2) Time trends effect physical process. If data was collected over long time periods such as years there is little accounting for random factors effecting a process or system.

Box also stated, "To find out what happens to a system when you interfere with it you have to interfere with it (not just passively observe it)." Here George Box presents the wisdom of conducting designed experiments and planned experimentation. When you deliberately interfere with a process or system you can observe a result. I think George believes almost anything can be improved through the use of DOE and statistical methods. However he really insists and advocates a scientific approach using planned experimentation and I definitely am in agreement.

A recent trend in Data Mining is somewhat disturbing to me.
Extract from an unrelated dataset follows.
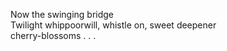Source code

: Now the swinging bridge    
Twilight whippoorwill, whistle on, sweet deepener    
cherry-blossoms . . .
It goes against the teachings of R A Fisher and George Box. Whenever we are looking at past data we never know for sure if causal factors are real or not. There is the possibility of spurious correlations and erroneous conclusions. None the less due to the large growth in available data, the profession and activities of Data Miners is growing. I always caution about research that involves data mining. My time spent looking at historic data from chemical processes shows little promise at good models without additional experimentation to validate or verify results.

To read more about George Box's philosophies find the book "Improving Almost Anything: Ideas and Essays" by George Box and Friends, 2006, Wiley.

Almost all processes and systems can be improved. All that is needed is a planned and guided scientific approach to a solution. Box points out that this is the critical ingredient to the Six Sigma revolution when CEOs of Motorola, GE, Honeywell and Texas Instruments realized the power of statistical methods and the necessity to train employees for continuous improvement.